After accepting the verification, it gives me this.

UPDATE RES_STDITEMS
SET NEWID = IDTABLE.NEWID
FROM RES_STDITEMS AS RES_STDITEMS_1 INNER JOIN
IDTABLE ON RES_STDITEMS_1.ID = IDTABLE.oldID CROSS JOIN
RES_STDITEMS
The result is all new IDs become 433. This is the new ID for old ID number 1.

I'm using old data from backups so there's no problem trying things out.
Thanks for any further guidance.
 
Why do you change the working solution to non working code? Why do you do a cross join? What do you mean by "after accepting the verification"?

Bye, Olaf.
 
I changed the tables and field names to match my actual database but the structure is the same.

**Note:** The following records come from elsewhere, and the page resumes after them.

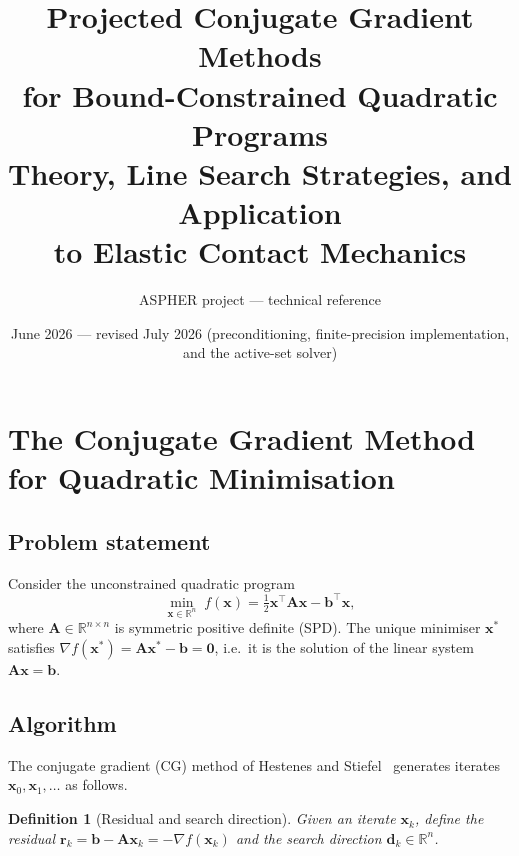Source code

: \documentclass[11pt,a4paper]{article}
\newtheorem{definition}[theorem]{Definition}
\newcommand{\R}{\mathbb{R}}
\newcommand{\bA}{\mathbf{A}}
\newcommand{\bb}{\mathbf{b}}
\newcommand{\br}{\mathbf{r}}
\newcommand{\bd}{\mathbf{d}}
\newcommand{\bx}{\mathbf{x}}
\newcommand{\bzero}{\mathbf{0}}
\newcommand{\tr}{\top}
\begin{document}
\title{\textbf{Projected Conjugate Gradient Methods\\
       for Bound-Constrained Quadratic Programs}\\[0.5em]
       \large Theory, Line Search Strategies, and Application\\
       to Elastic Contact Mechanics}
\author{ASPHER project --- technical reference}
\date{June 2026 --- revised July 2026 (preconditioning, finite-precision
implementation, and the active-set solver)}
\maketitle
\tableofcontents

\section{The Conjugate Gradient Method for Quadratic Minimisation}
\label{sec:cg}

\subsection{Problem statement}

Consider the unconstrained quadratic program
\begin{equation}
  \min_{\bx \in \R^n}\; f(\bx) = \tfrac{1}{2}\bx^\tr \bA \bx - \bb^\tr \bx,
  \label{eq:qp}
\end{equation}
where $\bA \in \R^{n \times n}$ is symmetric positive definite (SPD).
The unique minimiser $\bx^*$ satisfies $\nabla f(\bx^*) = \bA\bx^* - \bb = \bzero$,
i.e.\ it is the solution of the linear system $\bA\bx = \bb$.

\subsection{Algorithm}

The conjugate gradient (CG) method of Hestenes and Stiefel~\cite{HestStief1952}
generates iterates $\bx_0, \bx_1, \ldots$ as follows.

\begin{definition}[Residual and search direction]
  Given an iterate $\bx_k$, define the \emph{residual} $\br_k = \bb - \bA\bx_k = -\nabla f(\bx_k)$
  and the \emph{search direction} $\bd_k \in \R^n$.
\end{definition}
\end{document}
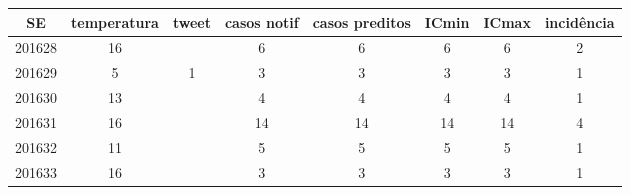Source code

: \begin{tabular}{c|ccccccc}
  \hline
SE & temperatura & tweet & casos notif & casos preditos & ICmin & ICmax & incidência \\ 
  \hline
201628 & 16 &  & 6 & 6 & 6 & 6 & 2 \\ 
  201629 & 5 & 1 & 3 & 3 & 3 & 3 & 1 \\ 
  201630 & 13 &  & 4 & 4 & 4 & 4 & 1 \\ 
  201631 & 16 &  & 14 & 14 & 14 & 14 & 4 \\ 
  201632 & 11 &  & 5 & 5 & 5 & 5 & 1 \\ 
  201633 & 16 &  & 3 & 3 & 3 & 3 & 1 \\ 
   \hline
\end{tabular}
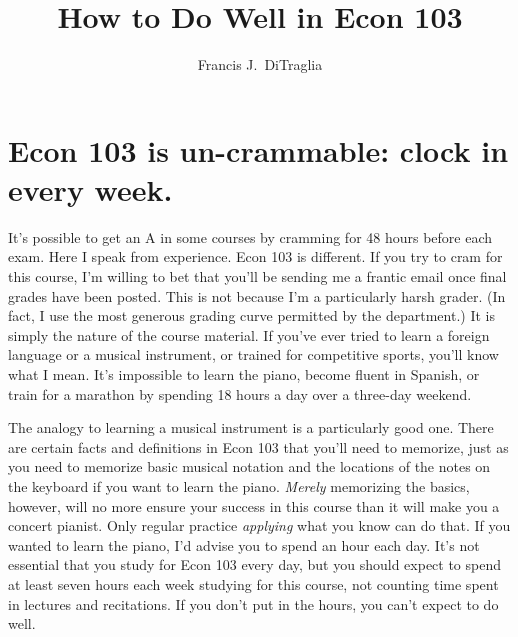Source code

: \documentclass[12pt,letterpaper]{article}
\title{How to Do Well in Econ 103}
\author{Francis J.\ DiTraglia}
\begin{document}
\maketitle


\section{Econ 103 is un-crammable: clock in every week.}
It's possible to get an A in some courses by cramming for 48 hours before each exam. Here I speak from experience. Econ 103 is different. If you try to cram for this course, I'm willing to bet that you'll be sending me a frantic email once final grades have been posted. This is not because I'm a particularly harsh grader. (In fact, I use the most generous grading curve permitted by the department.) It is simply the nature of the course material. If you've ever tried to learn a foreign language or a musical instrument, or trained for competitive sports, you'll know what I mean. It's impossible to learn the piano, become fluent in Spanish, or train for a marathon by spending 18 hours a day over a three-day weekend. 

The analogy to learning a musical instrument is a particularly good one. There are certain facts and definitions in Econ 103 that you'll need to memorize, just as you need to memorize basic musical notation and the locations of the notes on the keyboard if you want to learn the piano. \emph{Merely} memorizing the basics, however, will no more ensure your success in this course than it will make you a concert pianist. Only regular practice \emph{applying} what you know can do that. If you wanted to learn the piano, I'd advise you to spend an hour each day. It's not essential that you study for Econ 103 every day, but you should expect to spend at least seven hours each week studying for this course, not counting time spent in lectures and recitations. If you don't put in the hours, you can't expect to do well.
\end{document}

On MSSQL Studio 2012, if you enter SQL in the pane, you get the option to verify the SQL. I always do this. It then puts the code how it likes it, with any brackets, tabs, separate lines etc.

Sorry if I messed up, I'm only a basic level user for SQL.
 
Well, you must be talking about Visual Data Tools in Visual Studio. Seems the verifier is doing more than it should.

The cross join is making any record match with any other and so every newid is joined for any oldid, that's surely not equivalent to the initial query. In the end some random id wins and is put into the newid fields.

The first query you had will work correctly.

Bye, Olaf.
 
I've been pulling my hair out on this for the last week or so now.
I used a third party SQL program and trying on MSSQL Studio without verifying, I was receiving errors saying that NEWID was invalid and that IDTABLE was out of bound.

Looking up the errors, I find the issue relates to scope. For some reason, the IDTABLE can't be seen.
Using table names for both tables fails, using aliases for both tables also fails. However, using an alias on the main table and actual table name of the IDTABLE succeeds.

For the record, the main data table is an established table within a group of about 10 tables, the IDTABLE was created simply to resolve the problem but resides in the same database group and in the same schema.
I understand the nature of scope but I don't understand why it was an issue here unless I would need to have backed up the database including the IDTABLE to somehow bring it in to the family of other tables.

Never-the-less, I have success now so thanks to Borislav and Olaf for taking the time to help. Your assistance was invaluable.